Persbericht

PvdA maakt zich zorgen over randstedelijke aanpak van de spoorwegen.

De PvdA vreest dat het openbaar vervoer in Noord Nederland te kampen krijgt met flinke verslechteringen in de aansluitingen op de hoofdlijnen. Ook de samenhang in de onderlinge verbindingen dreigt te worden verstoord. Deze dreigende verslechteringen zijn het gevolg van de Nota Benutten en Bouwen die op 11 september is uitgebracht door de samenwerkende spoorbedrijven.

Kern van de nota is dat een metro-achtig vervoersconcept op de spoorlijnen in de Randstad wordt ingevoerd. De keerzijde van de plannen is dat daardoor de aansluitingen vanuit Noord Nederland op de hoofdlijnen naar het westen overhoop dreigt te worden gehaald, wat gevolgen heeft voor de onderlinge aansluitingen van bus en trein in Noord Nederland. Als de trein van Groningen op een ander tijdstip moet aansluiten op de treinen naar de Randstad dan in Leeuwarden, kan bijvoorbeeld de reistijd Hoogezand-Zuidhorn aanzienlijk verslechteren. Hetzelfde geldt voor veel andere aansluitingen van zowel bussen als treinen.

Aantasting van de aansluitingen en verlies van samenhang in de dienstregelingen in Noord Nederland zijn voor de PvdA niet acceptabel. Daarom heeft het PvdA statenlid Sjak Rijploeg schriftelijke vragen gesteld aan de Gedeputeerde Staten waarin wordt opgeroepen actie te ondernemen tegen de negatieve effecten van de plannen uit de Nota Benutten en Bouwen en te waarborgen dat de samenhang en symmetrie in de noordelijke dienstregelingen behouden blijft.

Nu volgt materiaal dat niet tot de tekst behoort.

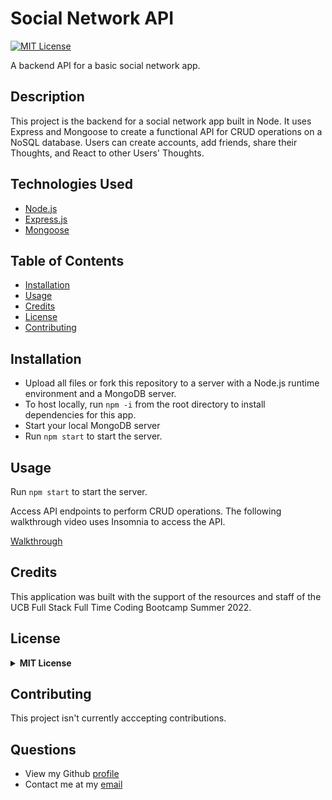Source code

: # Social Network API

[![MIT License](https://img.shields.io/badge/License-MIT-green)](#license)

A backend API for a basic social network app.

## Description 

This project is the backend for a social network app built in Node. It uses Express and Mongoose to create a functional API for CRUD operations on a NoSQL database. Users can create accounts, add friends, share their Thoughts, and React to other Users' Thoughts.

## Technologies Used

- [Node.js](https://nodejs.org/)
- [Express.js](https://expressjs.com/)
- [Mongoose](https://mongoosejs.com/)


## Table of Contents

* [Installation](#installation)
* [Usage](#usage)
* [Credits](#credits)
* [License](#license)
* [Contributing](#contributing)

## Installation
  - Upload all files or fork this repository to a server with a Node.js runtime environment and a MongoDB server. 
  - To host locally, run `npm -i` from the root directory to install dependencies for this app. 
  - Start your local MongoDB server
  - Run `npm start` to start the server.
  
## Usage 
Run `npm start` to start the server.

Access API endpoints to perform CRUD operations. The following walkthrough video uses Insomnia to access the API.

[Walkthrough](https://drive.google.com/file/d/1NoEr6yrDRzIxk01o1LWfFZaETZlA6RJM/view?usp=sharing)

## Credits
This application was built with the support of the resources and staff of the UCB Full Stack Full Time Coding Bootcamp Summer 2022. 


## License
<details>
  <summary><b>MIT License</b></summary>

```
MIT License

Copyright (c) 2022 seannoh

Permission is hereby granted, free of charge, to any person obtaining a copy
of this software and associated documentation files (the "Software"), to deal
in the Software without restriction, including without limitation the rights
to use, copy, modify, merge, publish, distribute, sublicense, and/or sell
copies of the Software, and to permit persons to whom the Software is
furnished to do so, subject to the following conditions:

The above copyright notice and this permission notice shall be included in all
copies or substantial portions of the Software.

THE SOFTWARE IS PROVIDED "AS IS", WITHOUT WARRANTY OF ANY KIND, EXPRESS OR
IMPLIED, INCLUDING BUT NOT LIMITED TO THE WARRANTIES OF MERCHANTABILITY,
FITNESS FOR A PARTICULAR PURPOSE AND NONINFRINGEMENT. IN NO EVENT SHALL THE
AUTHORS OR COPYRIGHT HOLDERS BE LIABLE FOR ANY CLAIM, DAMAGES OR OTHER
LIABILITY, WHETHER IN AN ACTION OF CONTRACT, TORT OR OTHERWISE, ARISING FROM,
OUT OF OR IN CONNECTION WITH THE SOFTWARE OR THE USE OR OTHER DEALINGS IN THE
SOFTWARE.
```
      
</details>

## Contributing
This project isn't currently acccepting contributions.

## Questions
- View my Github [profile](https://github.com/seannoh)
- Contact me at my [email](mailto:seanoh@ucsb.edu)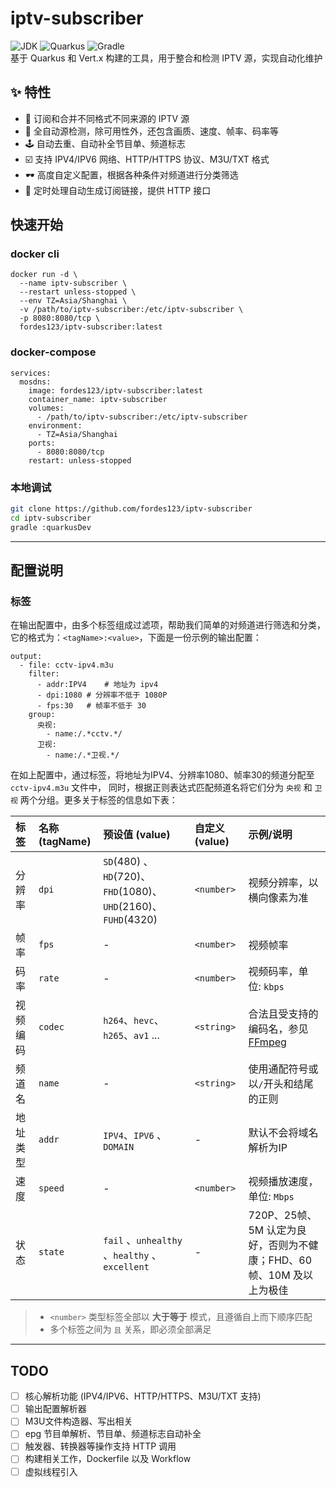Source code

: # iptv-subscriber
![JDK](https://img.shields.io/badge/JDK-21-red?)
![Quarkus](https://img.shields.io/badge/Quarkus-3.10.0-blue?logo=quarkus&logoColor=white)
![Gradle](https://img.shields.io/badge/Gradle-8.6-40c4ff?logo=gradle&logoColor=white)  
基于 Quarkus 和 Vert.x 构建的工具，用于整合和检测 IPTV 源，实现自动化维护

## ✨ 特性

- 🎯 订阅和合并不同格式不同来源的 IPTV 源
- 🤖 全自动源检测，除可用性外，还包含画质、速度、帧率、码率等
- 🕹️ 自动去重、自动补全节目单、频道标志
- ☑️ 支持 IPV4/IPV6 网络、HTTP/HTTPS 协议、M3U/TXT 格式
- 🕶 高度自定义配置，根据各种条件对频道进行分类筛选
- 🚥 定时处理自动生成订阅链接，提供 HTTP 接口

## 快速开始

### docker cli
```shell
docker run -d \
  --name iptv-subscriber \
  --restart unless-stopped \
  --env TZ=Asia/Shanghai \
  -v /path/to/iptv-subscriber:/etc/iptv-subscriber \
  -p 8080:8080/tcp \
  fordes123/iptv-subscriber:latest
```

### docker-compose
```shell
services:
  mosdns:
    image: fordes123/iptv-subscriber:latest
    container_name: iptv-subscriber
    volumes:
      - /path/to/iptv-subscriber:/etc/iptv-subscriber
    environment:
      - TZ=Asia/Shanghai
    ports:
      - 8080:8080/tcp
    restart: unless-stopped
```

### 本地调试
```bash
git clone https://github.com/fordes123/iptv-subscriber
cd iptv-subscriber
gradle :quarkusDev
```

---

## 配置说明

### 标签

在输出配置中，由多个标签组成过滤项，帮助我们简单的对频道进行筛选和分类，
它的格式为：`<tagName>:<value>`，下面是一份示例的输出配置：  

```
output:
  - file: cctv-ipv4.m3u
    filter:
      - addr:IPV4    # 地址为 ipv4
      - dpi:1080 # 分辨率不低于 1080P
      - fps:30   # 帧率不低于 30
    group:
      央视:
        - name:/.*cctv.*/
      卫视:
        - name:/.*卫视.*/
```

在如上配置中，通过标签，将地址为IPV4、分辨率1080、帧率30的频道分配至 `cctv-ipv4.m3u` 文件中，
同时，根据正则表达式匹配频道名将它们分为 `央视` 和 `卫视` 两个分组。更多关于标签的信息如下表：

| 标签   | 名称 (tagName) | 预设值 (value) | 自定义 (value) | 示例/说明
|:-----|:------|:-------|:----- |:------|
| 分辨率  | `dpi` | `SD`(480) 、`HD`(720)、 `FHD`(1080)、 `UHD`(2160)、`FUHD`(4320) | `<number>` | 视频分辨率，以横向像素为准
| 帧率   | `fps` | - | `<number>` | 视频帧率
| 码率   | `rate` | - | `<number>` | 视频码率，单位: `kbps`
| 视频编码 | `codec` | `h264`、`hevc`、`h265`、`av1` ... | `<string>` | 合法且受支持的编码名，参见 [FFmpeg](https://ffmpeg.org/)
| 频道名 | `name` | - | `<string>` | 使用通配符号或以`/`开头和结尾的正则
| 地址类型 | `addr` | `IPV4`、`IPV6` 、`DOMAIN` | - | 默认不会将域名解析为IP
| 速度 | `speed` | - | `<number>` | 视频播放速度，单位: `Mbps`
| 状态 | `state` | `fail` 、`unhealthy` 、`healthy` 、 `excellent` | - | 720P、25帧、5M 认定为良好，否则为不健康；FHD、60帧、10M 及以上为极佳

> - `<number>` 类型标签全部以 **大于等于** 模式，且遵循自上而下顺序匹配  
> - 多个标签之间为 `且` 关系，即必须全部满足

---

## TODO
- [ ] 核心解析功能 (IPV4/IPV6、HTTP/HTTPS、M3U/TXT 支持)
- [ ] 输出配置解析器
- [ ] M3U文件构造器、写出相关
- [ ] epg 节目单解析、节目单、频道标志自动补全
- [ ] 触发器、转换器等操作支持 HTTP 调用
- [ ] 构建相关工作，Dockerfile 以及 Workflow
- [ ] 虚拟线程引入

Ook stelt de PvdA vragen over de staat van onderhoud van de Groninger spoorlijnen en de daar te plegen investeringen in snelheid en beveiliging.


---

Nadere informatie

Sjak Rijploeg, lid PvdA-statenfractie Groningen, tel. 050 5490437

Vragen van het lid Rijploeg aan het college van Gedeputeerde Staten van de provincie Groningen

Geacht college enz.


1. Heeft het college kennis genomen van de in de nota benutten en bouwen gepresenteerde plannen van de spoorsector om een metroachtig dienstregelingsmodel in te voeren? Zo ja, is het college zich bewust van de gevolgen die dat kan hebben op het dienstregelingconcept van de Groninger lijnen en de lijn naar Leeuwarden? Het zou immers goed in het genoemde model passen om de treinen tussen de randstad en het noorden niet meer gekoppeld of vlak na elkaar over de Veluwe te laten rijden, met grote gevolgen voor het systeem van aansluitingen in het noorden.



2. Onderschrijft het college de stelling dat het vervallen van symmetrie in de NS-dienstregeling met gespiegelde tijden in Groningen-stad en Leeuwarden, zou betekenen dat het aanzienlijk moeilijker wordt goede aansluitingen van bus en trein op de knooppunten te realiseren?



3. Als het antwoord op vraag 2 bevestigend is, wil het college zich dan inzetten om de negatieve gevolgen voor het noorden te vermijden van deze randstad aanpak van de NS?



4. Ziet het college, zo mogelijk samen met Fryslán en eventueel met Drenthe, mogelijkheden om de NS en het ministerie van Verkeer en Waterstaat te bewegen de symmetrie in de dienstregeling en de spiegeltijden in Groningen stad en Leeuwarden te handhaven?



5. Onderschrijft het college de stelling dat wanneer er op de Groninger spoorlijnen wat harder gereden zou worden en er tussen knooppunten slagen binnen een uur gemaakt kunnen worden, dit tot een enorme efficiency winst en kwaliteitsverbetering zal leiden?



6. Indien het antwoord op vraag 5 bevestigend is, ziet het college dan mogelijkheden om, ook in het kader van de kolibri-plannen, hogere snelheden op de Groninger spoorlijnen te realiseren? Zo ja, ziet het college dan mogelijkheden om pro-rail te bewegen om gelijk met de investeringen die gepleegd gaan worden voor een nieuw beveiligingssysteem ook de beveiliging voor overwegen e.d. in te stellen op hogere snelheden.



7. Is bekend of, de staat van onderhoud van de Groninger spoorlijnen een hogere snelheid mogelijk maakt. Het hier gebruikte lichte materieel belast de ondergrond immers minder dan zwaardere treinen.